When it rains, it pours and in Sunshine Mackenzie’s case, it’s pouring cats and dogs. Hello, Sunshine by Laura Dave shares the story of Sunshine Mackenzie, a celebrity chef with a huge social media following. She’s living the perfect life…until she isn’t. A mysterious hacker begins to leak Sunshine’s devastatingly personal secrets out for the world to see. Just like that, everything she had built begins to fall.

When it seems like things can’t get any worse, Sunshine returns to her hometown and the doorstep of her estranged sister, Rain. Yes, you read that correctly, the sister’s names are Sunshine and Rain. I don’t want to give away any spoilers, but it’s not exactly smooth sailing from there for Sunshine.

While there were portions of the story that I thought were cheesy (starting with the sister’s names), I was really interested in the way Laura Dave examined the idea of living a “curated” life. During a time when social media rules all and sucks up so much of our time, we’re seeing people not only share, but share content intended to make their lives look a certain way. Is it possible to share authentically? If anything, Hello, Sunshine is a conversation starter. 

I enjoyed Hello, Sunshine – it’s a quick read that’s great for long summer days!

Standout Quote:

“‘Did it ever occur to you that if you weren’t living in fear of other people’s opinions of you, no one would have the power to take anything away?'”

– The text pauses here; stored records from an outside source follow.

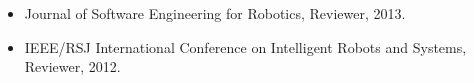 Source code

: \begin{itemize}[leftmargin=*]
  \item Journal of Software Engineering for Robotics, Reviewer, 2013.
  \item IEEE/RSJ International Conference on Intelligent Robots and
        Systems, Reviewer, 2012.
\end{itemize}
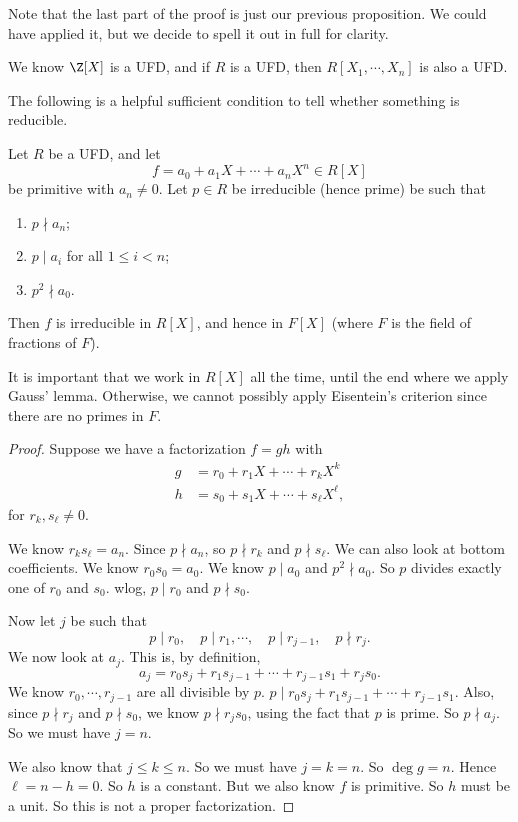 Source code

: \documentclass[a4paper]{article}
\begin{document}
Note that the last part of the proof is just our previous proposition. We could have applied it, but we decide to spell it out in full for clarity.

\begin{eg}
  We know $\Z[X]$ is a UFD, and if $R$ is a UFD, then $R[X_1, \cdots, X_n]$ is also a UFD.
\end{eg}

The following is a helpful sufficient condition to tell whether something is reducible.
\begin{prop}
  Let $R$ be a UFD, and let
  \[
    f = a_0 + a_1 X + \cdots + a_n X^n \in R[X]
  \]
  be primitive with $a_n \not= 0$. Let $p \in R$ be irreducible (hence prime) be such that
  \begin{enumerate}
    \item $p \nmid a_n$;
    \item $p \mid a_i$ for all $1 \leq i < n$;
    \item $p^2 \nmid a_0$.
  \end{enumerate}
  Then $f$ is irreducible in $R[X]$, and hence in $F[X]$ (where $F$ is the field of fractions of $F$).
\end{prop}
It is important that we work in $R[X]$ all the time, until the end where we apply Gauss' lemma. Otherwise, we cannot possibly apply Eisentein's criterion since there are no primes in $F$.

\begin{proof}
  Suppose we have a factorization $f = gh$ with
  \begin{align*}
    g &= r_0 + r_1 X + \cdots + r_k X^k\\
    h &= s_0 + s_1 X + \cdots + s_\ell X^\ell,
  \end{align*}
  for $r_k, s_\ell \not= 0$.

  We know $r_k s_\ell = a_n$. Since $p \nmid a_n$, so $p \nmid r_k$ and $p \nmid s_\ell$. We can also look at bottom coefficients. We know $r_0 s_0 = a_0$. We know $p \mid a_0$ and $p^2 \nmid a_0$. So $p$ divides exactly one of $r_0$ and $s_0$. wlog, $p \mid r_0$ and $p \nmid s_0$.

  Now let $j$ be such that
  \[
    p \mid r_0,\quad p \mid r_1,\cdots,\quad p \mid r_{j - 1},\quad p \nmid r_j.
  \]
  We now look at $a_j$. This is, by definition,
  \[
    a_j = r_0 s_j + r_1 s_{j - 1} + \cdots + r_{j - 1} s_1 + r_j s_0.
  \]
  We know $r_0, \cdots, r_{j - 1}$ are all divisible by $p$. $p \mid r_0 s_j + r_1 s_{j - 1} + \cdots + r_{j - 1} s_1$. Also, since $p \nmid r_j$ and $p \nmid s_0$, we know $p \nmid r_j s_0$, using the fact that $p$ is prime. So $p \nmid a_j$. So we must have $j = n$.

  We also know that $j \leq k \leq n$. So we must have $j = k = n$. So $\deg g = n$. Hence $\ell = n - h = 0$. So $h$ is a constant. But we also know $f$ is primitive. So $h$ must be a unit. So this is not a proper factorization.
\end{proof}
\end{document}
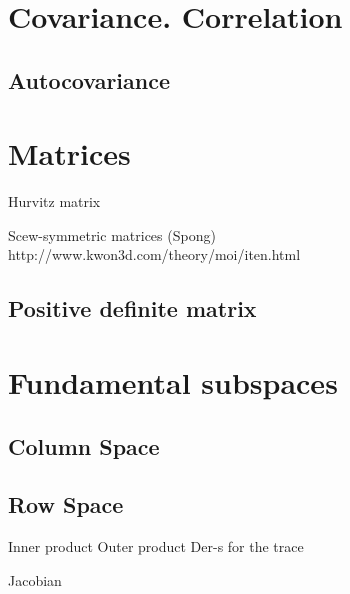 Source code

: \section*{Covariance. Correlation}
\subsection{Autocovariance}

\section{Matrices}

Hurvitz matrix

Scew-symmetric matrices (Spong)
http://www.kwon3d.com/theory/moi/iten.html

\subsection{Positive definite matrix}

\section{Fundamental subspaces}
\subsection{Column Space}
\subsection{Row Space}

Inner product
Outer product
Der-s for the trace



Jacobian
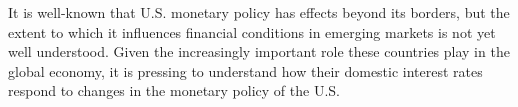 It is well-known that U.S. monetary policy has effects beyond its borders, but the extent to which it influences financial conditions in emerging markets is not yet well understood.
Given the increasingly important role these countries play in the global economy, it is pressing to understand how their domestic interest rates respond to changes in the monetary policy of the U.S.




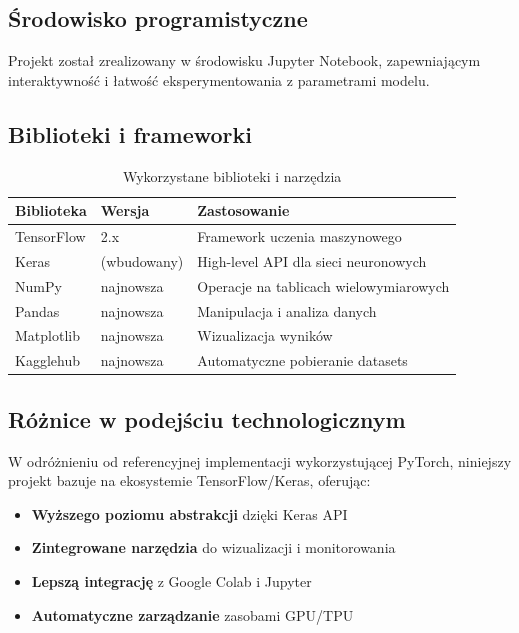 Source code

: \documentclass[12pt,a4paper]{article}
\begin{document}
\subsection{Środowisko programistyczne}

Projekt został zrealizowany w środowisku Jupyter Notebook, zapewniającym interaktywność i łatwość eksperymentowania z parametrami modelu.

\subsection{Biblioteki i frameworki}

\begin{table}[H]
\centering
\begin{tabular}{@{}lll@{}}
\toprule
\textbf{Biblioteka} & \textbf{Wersja} & \textbf{Zastosowanie} \\
\midrule
TensorFlow & 2.x & Framework uczenia maszynowego \\
Keras & (wbudowany) & High-level API dla sieci neuronowych \\
NumPy & najnowsza & Operacje na tablicach wielowymiarowych \\
Pandas & najnowsza & Manipulacja i analiza danych \\
Matplotlib & najnowsza & Wizualizacja wyników \\
Kagglehub & najnowsza & Automatyczne pobieranie datasets \\
\bottomrule
\end{tabular}
\caption{Wykorzystane biblioteki i narzędzia}
\end{table}

\subsection{Różnice w podejściu technologicznym}

W odróżnieniu od referencyjnej implementacji wykorzystującej PyTorch, niniejszy projekt bazuje na ekosystemie TensorFlow/Keras, oferując:

\begin{itemize}
    \item \textbf{Wyższego poziomu abstrakcji} dzięki Keras API
    \item \textbf{Zintegrowane narzędzia} do wizualizacji i monitorowania
    \item \textbf{Lepszą integrację} z Google Colab i Jupyter
    \item \textbf{Automatyczne zarządzanie} zasobami GPU/TPU
\end{itemize}
\end{document}
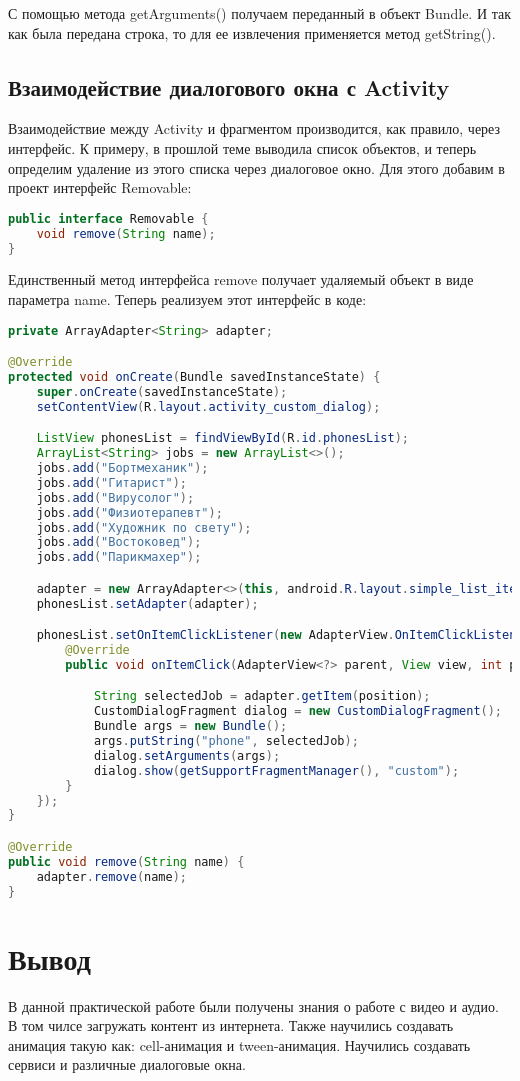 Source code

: С помощью метода getArguments() получаем переданный в
объект Bundle. И так как была передана строка, то для ее извлечения
применяется метод getString().

\subsection{Взаимодействие диалогового окна с Activity}
Взаимодействие между Activity и фрагментом производится, как правило,
через интерфейс. К примеру, в прошлой теме выводила список
объектов, и теперь определим удаление из этого списка через диалоговое
окно.
Для этого добавим в проект интерфейс Removable:

\begin{lstlisting}[language=Java
	, label=lst:
	]
public interface Removable {
	void remove(String name);
}
\end{lstlisting}

Единственный метод интерфейса remove получает удаляемый объект в виде
параметра name.
Теперь реализуем этот интерфейс в коде:

\begin{lstlisting}[language=Java
	, label=lst:
	]
private ArrayAdapter<String> adapter;

@Override
protected void onCreate(Bundle savedInstanceState) {
	super.onCreate(savedInstanceState);
	setContentView(R.layout.activity_custom_dialog);

	ListView phonesList = findViewById(R.id.phonesList);
	ArrayList<String> jobs = new ArrayList<>();
	jobs.add("Бортмеханик");
	jobs.add("Гитарист");
	jobs.add("Вирусолог");
	jobs.add("Физиотерапевт");
	jobs.add("Художник по свету");
	jobs.add("Востоковед");
	jobs.add("Парикмахер");

	adapter = new ArrayAdapter<>(this, android.R.layout.simple_list_item_1, jobs);
	phonesList.setAdapter(adapter);

	phonesList.setOnItemClickListener(new AdapterView.OnItemClickListener() {
		@Override
		public void onItemClick(AdapterView<?> parent, View view, int position, long id) {

			String selectedJob = adapter.getItem(position);
			CustomDialogFragment dialog = new CustomDialogFragment();
			Bundle args = new Bundle();
			args.putString("phone", selectedJob);
			dialog.setArguments(args);
			dialog.show(getSupportFragmentManager(), "custom");
		}
	});
}

@Override
public void remove(String name) {
	adapter.remove(name);
}
\end{lstlisting}

\clearpage

\section*{\LARGE{Вывод}}
В данной практической работе были получены знания о работе с видео и аудио.
В том чилсе загружать контент из интернета.
Также научились создавать анимация такую как: cell-анимация и tween-анимация.
Научились создавать сервиси и различные диалоговые окна.


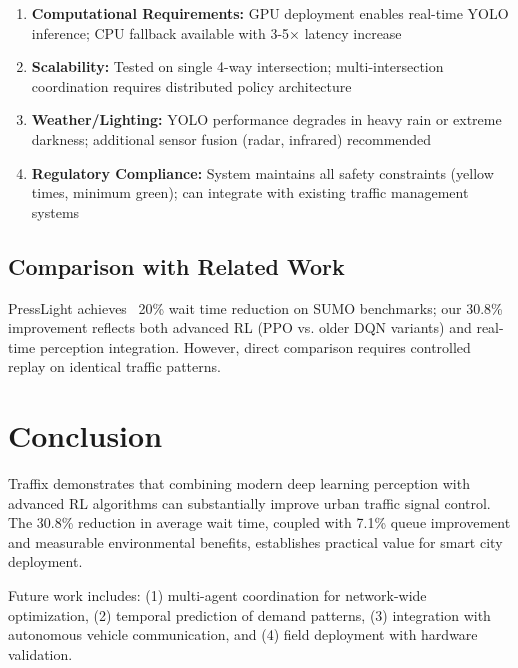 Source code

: \documentclass[10pt,conference]{IEEEtran}
\begin{document}
\begin{enumerate}
    \item \textbf{Computational Requirements:} GPU deployment enables real-time YOLO inference; CPU fallback available with 3-5× latency increase
    \item \textbf{Scalability:} Tested on single 4-way intersection; multi-intersection coordination requires distributed policy architecture
    \item \textbf{Weather/Lighting:} YOLO performance degrades in heavy rain or extreme darkness; additional sensor fusion (radar, infrared) recommended
    \item \textbf{Regulatory Compliance:} System maintains all safety constraints (yellow times, minimum green); can integrate with existing traffic management systems
\end{enumerate}

\subsection{Comparison with Related Work}

PressLight achieves ~20\% wait time reduction on SUMO benchmarks; our 30.8\% improvement reflects both advanced RL (PPO vs. older DQN variants) and real-time perception integration. However, direct comparison requires controlled replay on identical traffic patterns.

\section{Conclusion}

Traffix demonstrates that combining modern deep learning perception with advanced RL algorithms can substantially improve urban traffic signal control. The 30.8\% reduction in average wait time, coupled with 7.1\% queue improvement and measurable environmental benefits, establishes practical value for smart city deployment.

Future work includes: (1) multi-agent coordination for network-wide optimization, (2) temporal prediction of demand patterns, (3) integration with autonomous vehicle communication, and (4) field deployment with hardware validation.
\end{document}

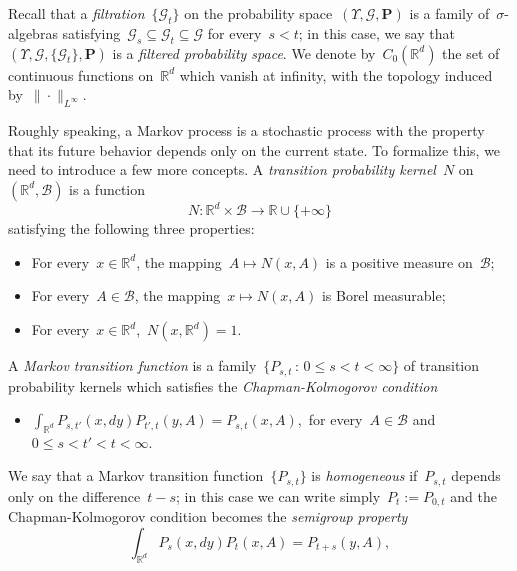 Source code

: \documentclass[11pt,twoside]{article} %
\numberwithin{equation}{section}
\theoremstyle{definition}
\newcommand*{\R}{\ensuremath{\mathbb{R}}}
\newcommand*{\Rd}{\ensuremath{\mathbb{R}^d}}
\begin{document}
\smallskip

Recall that a \emph{filtration}~$\{ \mathcal{G}_t \}$
on the probability space~$(\Upsilon, \mathcal{G}, \mathbf{P})$
is a family of~$\sigma$-algebras satisfying~$\mathcal{G}_s \subseteq \mathcal{G}_t \subseteq \mathcal{G}$ for every~$s<t$; in this case, we say that~$(\Upsilon, \mathcal{G}, \{ \mathcal{G}_t \},\mathbf{P})$ is a \emph{filtered probability space}. 
We denote by~$C_0(\Rd)$ the set of continuous functions on~$\Rd$ which vanish at infinity, with the topology induced by~$\| \cdot \|_{L^\infty}$. 

\smallskip

Roughly speaking, a Markov process is a stochastic process with the property that its future behavior depends only on the current state. 
To formalize this, we need to introduce a few more concepts. 
A \emph{transition probability kernel}~$N$ on~$(\Rd,\mathscr{B})$ is a function 
\begin{equation*}
N:\Rd \times \mathscr{B} \to \R \cup \{ +\infty\}
\end{equation*}
satisfying the following three properties:
\begin{itemize}
\item For every~$x	\in \Rd$, the mapping~$A \mapsto N(x,A)$ is a positive measure on~$\mathscr{B}$;

\item For every~$A \in \mathscr{B}$, the mapping~$x \mapsto N(x,A)$ is Borel measurable;

\item For every~$x	\in \Rd$,~$N(x,\Rd) =1$. 
\end{itemize}
A \emph{Markov transition function} is a family~$\{ P_{s,t}\,:\, 0 \leq s < t < \infty \}$ of transition probability kernels which satisfies the \emph{Chapman-Kolmogorov condition}
\begin{itemize} 

\item 
$\displaystyle\int_{\Rd} P_{s,t'}(x,dy) P_{t',t} (y,A) 
=
P_{s,t} (x,A),$
for every~$A \in \mathscr{B}$ and~$0\leq s < t' < t < \infty$.
\end{itemize}
We say that a Markov transition function~$\{ P_{s,t} \}$ is \emph{homogeneous} if~$P_{s,t}$ depends only on the difference~$t-s$; in this case we can write simply~$P_t:= P_{0,t}$ and the Chapman-Kolmogorov condition becomes the \emph{semigroup property}
\begin{equation*}
\int_{\Rd} P_{s}(x,dy) P_{t} (x,A) 
=
P_{t+s} (y,A),
\end{equation*}
\end{document}
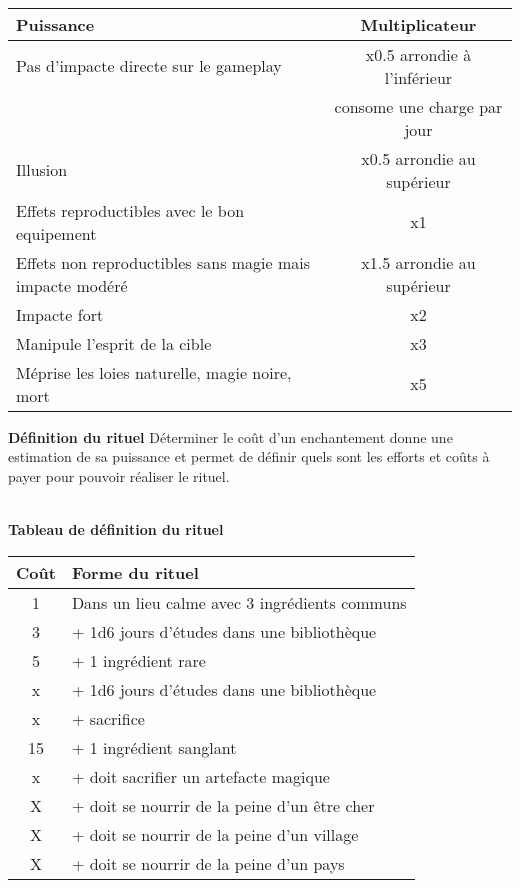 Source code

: \documentclass[11pt]{article} %
\newcommand{\myjump}[1][1]{\mbox{}\\[#1cm]}
\begin{document}
\myjump[0.35]
\begin{tabularx}{\linewidth}{|Xc|}
\hline

    \textbf{Puissance} & \textbf{Multiplicateur}\\
    \hline
    Pas d'impacte directe sur le gameplay & x0.5 arrondie à l'inférieur\\
    & consome une charge par jour\\
    Illusion & x0.5 arrondie au supérieur\\
    Effets reproductibles avec le bon equipement & x1\\
    Effets non reproductibles sans magie mais impacte modéré & x1.5 arrondie au supérieur\\
    Impacte fort & x2\\
    Manipule l'esprit de la cible & x3\\
    Méprise les loies naturelle, magie noire, mort & x5\\


\hline
\end{tabularx}

\newpage
\textbf{\huge Définition du rituel}\newline
Déterminer le coût d'un enchantement donne une estimation de sa puissance et permet de définir quels sont les efforts et coûts à payer pour pouvoir réaliser le rituel.

\myjump[0]
\textbf{Tableau de définition du rituel}\newline
\begin{tabularx}{\linewidth}{|c|X|}
\hline
    \textbf{Coût} & \textbf{Forme du rituel}\\
    \hline
    1    & Dans un lieu calme avec 3 ingrédients communs\\
    3 & + 1d6 jours d'études dans une bibliothèque\\
    5 & + 1 ingrédient rare\\
    x & + 1d6 jours d'études dans une bibliothèque\\
    x & + sacrifice\\
    15 & + 1 ingrédient sanglant\\
    x & + doit sacrifier un artefacte magique\\
    X & + doit se nourrir de la peine d'un être cher\\
    X & + doit se nourrir de la peine d'un village\\
    X & + doit se nourrir de la peine d'un pays\\

\hline
\end{tabularx}
\end{document}
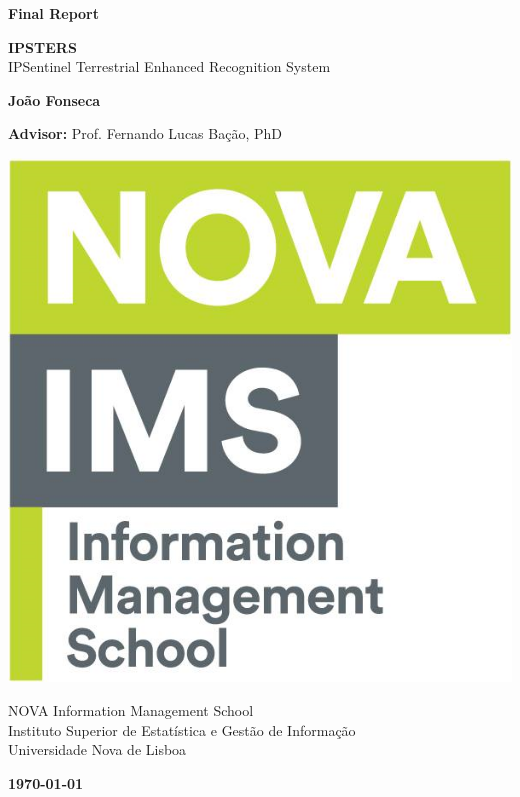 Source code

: \documentclass[12pt, english, openany]{book}
\begin{document}

\begin{titlepage}
  \clearpage\thispagestyle{empty}
  \centering
  \vspace{.5cm}

  {\large \textbf{Final Report} \par}
  \vspace{2.5cm}
  {\Huge \textbf{IPSTERS}} \\
  \vspace{1cm}
  {\Huge IPSentinel Terrestrial Enhanced Recognition System} \\
  \vspace{2.5cm}
  {\large \textbf{João Fonseca} \par}
  \vspace{.5cm}
  {\large \textbf{Advisor:} Prof. Fernando Lucas Bação, PhD \par}

  \vspace{1.5cm}
  \includegraphics[scale=0.2]{ims_logo.png}
  \vspace{1.3cm}

  {\normalsize NOVA Information Management School \\
    Instituto Superior de Estatística e Gestão de Informação \\
    Universidade Nova de Lisboa \par}

  \vspace{1.5cm}

  {\normalsize \textbf \today \par}
  \pagebreak
\end{titlepage}
\end{document}
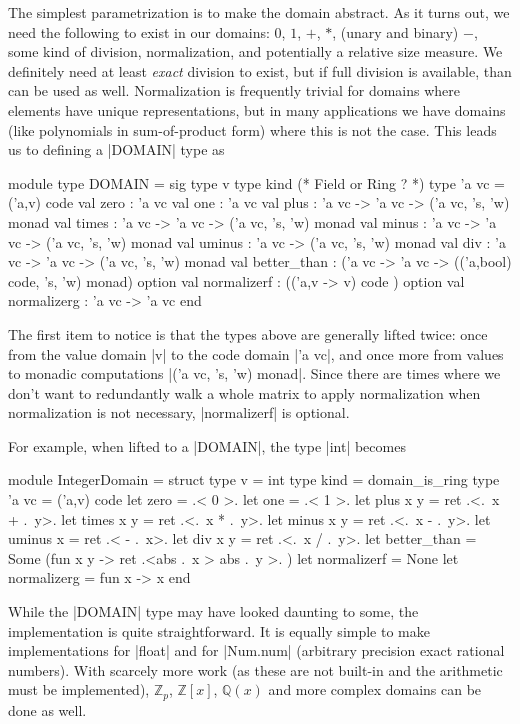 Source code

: \documentclass{llncs}
\begin{document}
The simplest parametrization is to make the domain abstract.  As it 
turns out, we need the following to exist in our domains:  $0$, $1$,
$+$, $*$, (unary and binary) $-$, some kind of division, normalization,
and potentially a relative size measure.  We definitely need at least
\emph{exact} division to exist, but if full division is available, than
can be used as well.  Normalization is frequently trivial for domains
where elements have unique representations, but in many applications
we have domains (like polynomials in sum-of-product form) where this
is not the case.  This leads us to defining a |DOMAIN| type as
\begin{small}
\begin{code}
module type DOMAIN = sig
  type v
  type kind (* Field or Ring ? *)
  type 'a vc = ('a,v) code
  val zero : 'a vc
  val one : 'a vc
  val plus : 'a vc -> 'a vc -> ('a vc, 's, 'w) monad
  val times : 'a vc -> 'a vc -> ('a vc, 's, 'w) monad
  val minus : 'a vc -> 'a vc -> ('a vc, 's, 'w) monad
  val uminus : 'a vc -> ('a vc, 's, 'w) monad
  val div : 'a vc -> 'a vc -> ('a vc, 's, 'w) monad
  val better_than : ('a vc -> 'a vc -> 
      (('a,bool) code, 's, 'w) monad) option
  val normalizerf : (('a,v -> v) code ) option
  val normalizerg : 'a vc -> 'a vc
end 
\end{code}
\end{small}
\noindent  The first item to notice is that the types above are
generally lifted twice: once from the value domain |v| to the code
domain |'a vc|, and once more from values to monadic computations
|('a vc, 's, 'w) monad|.  Since there are times where we don't want
to redundantly walk a whole matrix to apply normalization when 
normalization is not necessary, |normalizerf| is optional.

For example, when lifted to a |DOMAIN|, the type |int| becomes
\begin{small}
\begin{code}
module IntegerDomain = struct
    type v = int
    type kind = domain_is_ring
    type 'a vc = ('a,v) code
    let zero = .< 0 >.  
    let one = .< 1 >. 
    let plus x y = ret .<.~x + .~y>. 
    let times x y = ret .<.~x * .~y>.
    let minus x y = ret .<.~x - .~y>.
    let uminus x = ret .< - .~x>.
    let div x y = ret .<.~x / .~y>. 
    let better_than = Some (fun x y -> ret .<abs .~x > abs .~y >. )
    let normalizerf = None 
    let normalizerg = fun x -> x
end
\end{code}
\end{small}
\noindent While the |DOMAIN| type may have looked daunting to some, 
the implementation is quite straightforward.  It is equally simple to 
make implementations for |float| and for |Num.num| (arbitrary precision
exact rational numbers).  With scarcely more work (as these are not 
built-in and the arithmetic must be implemented), $\mathbb{Z}_p$,
$\mathbb{Z}\left[x\right]$, $\mathbb{Q}\left(x\right)$ and more
complex domains can be done as well.
\end{document}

The Twelve Lives of Samuel Hawley by Hannah Tinti

Sometimes you read a book that feels completely separate from and relevant to your life at once. The Twelve Lives of Samuel Hawley by Hannah Tinti is that novel for me. This father-daughter story stars the gun-toting Samuel Hawley and his daughter, steel-toe boot-wearing Loo. Despite their rough exteriors, the duo charmed me.

Loo and her father have been on their own for as long as she can remember, her mother gone before she could walk. Moving from motel to motel, they have never stayed in one place for long. One day though, Sam decides that Loo deserves a “normal” childhood and takes her to Olympus, Massachusetts, the town where Loo’s mother grew up. As Loo gets older, she learns more about her father’s dark past (a life on the run) and she’s not sure how to reconcile this information with the father she knows and loves.

Throughout the book, there are twelve chapters that describe the stories behind each of Sam’s bullet wounds. Sam is a character who has done bad (illegal) things, but does that make him a bad person? The Twelve Lives of Samuel Hawley made me stop and think.

I really enjoyed the book and definitely recommend it!

 

 

Standout quotes: 

“’But the past is like a shadow, always trying to catch up.’” 

“…Never quite understanding the reasons but feeling the cause must be some personal defect, some missing part of herself that the others recognized…” 

“Changing where you were could change how much you mattered.”

“Hawley took her face into his hands and kissed her forehead, her eyes and then her lips, slow and grateful and brimming with the hundreds of ways he wanted to touch her.”

“My God, Loo thought, these men do it to all of us.”